Feng Shui Decorating Tips
Feng shui master and interior designer Catherine Brophy shares her best tips for making every room in your house feel calm and happy. By Nicole Sforza
Expert advice to smooth the way, from San Francisco interior designer Kimberly Ayres and New York City wallpaper master Al Hoxha.
On Windows, Color, and Clutter
Do you have to cover living-room windows?
That's up to you. Some people love looking outside and seeing life go by; others feel invaded. But if you have a big window
opposite the front door, the energy can fly right out the window, so it's good to address that: Use drapes or blinds. Or put
something in front of the window, like a plant or a pretty reflective bowl, to bounce energy back into the room.
What if you like uncovered windows but your view is of a brick wall or your neighbor's rusty swing set?
You can use sheers to soften the view and divert attention. I'm not a big doodad person, but for an unpleasant sight line, you could hang a crystal in the window to redirect the energy. Any clear, multifaceted crystal will work.
Please don't say that we can't have a TV in the living room.

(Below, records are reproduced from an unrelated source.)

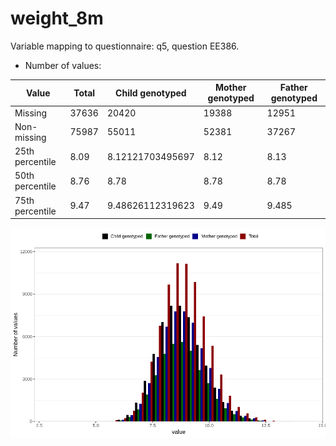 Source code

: # weight_8m
Variable mapping to questionnaire: q5, question EE386.
- Number of values:

| Value | Total | Child genotyped | Mother genotyped | Father genotyped |
| ----- | ----- | --------------- | ---------------- | ---------------- |
| Missing | 37636 | 20420 | 19388 | 12951 |
| Non-missing | 75987 | 55011 | 52381 | 37267 |
| 25th percentile | 8.09 | 8.12121703495697 | 8.12 | 8.13 |
| 50th percentile | 8.76 | 8.78 | 8.78 | 8.78 |
| 75th percentile | 9.47 | 9.48626112319623 | 9.49 | 9.485 |



![](weight_8m_n.png)



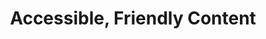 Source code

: ---
title  : Accessible, Friendly Content
excerpt: Isral Duke demonstrates how iOS and MacOS VoiceOver presents a simple web page. This talks promotes the use of semantic, meaningful markup to make a better user experience.
video  : https://youtu.be/xm1gRpfmwkE
embed  : xm1gRpfmwkE
deck   : https://www.dropbox.com/s/i9rnmsfopeemb4h/Accessible%20Friendly%20Content%20Isral%20Duke.pdf?dl=0
--- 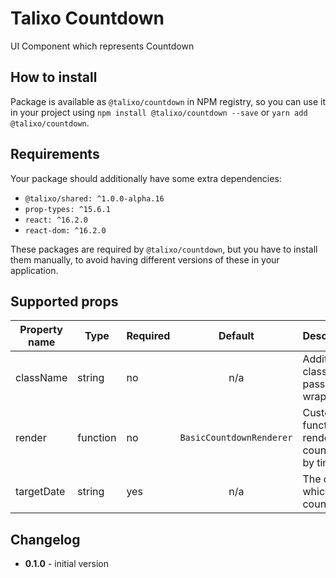 # Talixo Countdown

UI Component which represents Countdown

## How to install

Package is available as `@talixo/countdown` in NPM registry, so you can use it in your project
using `npm install @talixo/countdown --save` or `yarn add @talixo/countdown`.

## Requirements

Your package should additionally have some extra dependencies:

- `@talixo/shared: ^1.0.0-alpha.16`
- `prop-types: ^15.6.1`
- `react: ^16.2.0`
- `react-dom: ^16.2.0`

These packages are required by `@talixo/countdown`, but you have to install them manually,
to avoid having different versions of these in your application.

## Supported props

Property name | Type     | Required  | Default                  | Description
--------------|----------|-----------|:------------------------:|--------------------------------
className     | string   | no        | n/a                      | Additional class name passed to wrapper
render        | function | no        | `BasicCountdownRenderer` | Custom function to render countdown by time left
targetDate    | string   | yes       | n/a                      | The date to which it will count down

## Changelog

- **0.1.0** - initial version
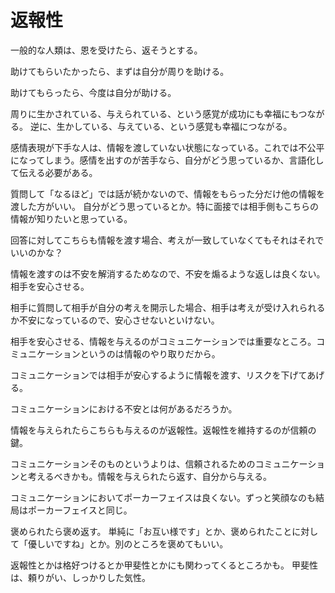 # 返報性

一般的な人類は、恩を受けたら、返そうとする。

助けてもらいたかったら、まずは自分が周りを助ける。

助けてもらったら、今度は自分が助ける。

周りに生かされている、与えられている、という感覚が成功にも幸福にもつながる。
逆に、生かしている、与えている、という感覚も幸福につながる。

感情表現が下手な人は、情報を渡していない状態になっている。これでは不公平になってしまう。感情を出すのが苦手なら、自分がどう思っているか、言語化して伝える必要がある。

質問して「なるほど」では話が続かないので、情報をもらった分だけ他の情報を渡した方がいい。
自分がどう思っているとか。特に面接では相手側もこちらの情報が知りたいと思っている。

回答に対してこちらも情報を渡す場合、考えが一致していなくてもそれはそれでいいのかな？

情報を渡すのは不安を解消するためなので、不安を煽るような返しは良くない。相手を安心させる。

相手に質問して相手が自分の考えを開示した場合、相手は考えが受け入れられるか不安になっているので、安心させないといけない。

相手を安心させる、情報を与えるのがコミュニケーションでは重要なところ。コミュニケーションというのは情報のやり取りだから。

コミュニケーションでは相手が安心するように情報を渡す、リスクを下げてあげる。

コミュニケーションにおける不安とは何があるだろうか。

情報を与えられたらこちらも与えるのが返報性。返報性を維持するのが信頼の鍵。

コミュニケーションそのものというよりは、信頼されるためのコミュニケーションと考えるべきかも。情報を与えられたら返す、自分から与える。

コミュニケーションにおいてポーカーフェイスは良くない。ずっと笑顔なのも結局はポーカーフェイスと同じ。

褒められたら褒め返す。
単純に「お互い様です」とか、褒められたことに対して「優しいですね」とか。別のところを褒めてもいい。

返報性とかは格好つけるとか甲斐性とかにも関わってくるところかも。
甲斐性は、頼りがい、しっかりした気性。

In feng shui, there are private (yin) spaces, like bedrooms, and public (yang) spaces, like living rooms. A TV in a public space is OK. A television often becomes the focal point, which is fine if that's what you want. But if the intention of the room is, say, to gather the family, then keep the TV in something closed or in a less-than-central spot on the wall, so it doesn't dominate. For a family space, it's also nice to have a soft ottoman in place of a coffee table, so the kids can be in the center of the action.
What else do you think about when you use feng shui in a living room?
Shedding light on dark corners. Lighting activates energy, so have enough light sources that each area of the living room can be well lit when in use. If areas are in the dark, that represents neglect of certain aspects of your life. [See The Eight-Point System of Feng Shui.]
Anything to know about color?
Rich, saturated colors are great in public spaces; red is particularly invigorating. Deep blue and eggplant are also energizing.
What about the little details?
It's important to surround yourself with beauty and items with meaning.
Doesn't that create clutter?
Not if you pare down to the things you truly love. Weave them into a bookshelf, and let the collection grow with your life, editing before you add anything new.
What's one instant living-room trick?
Move a favorite item to a prominent spot. When you walk into the room and see something that brings you joy, you, in turn, will send joy back into the space.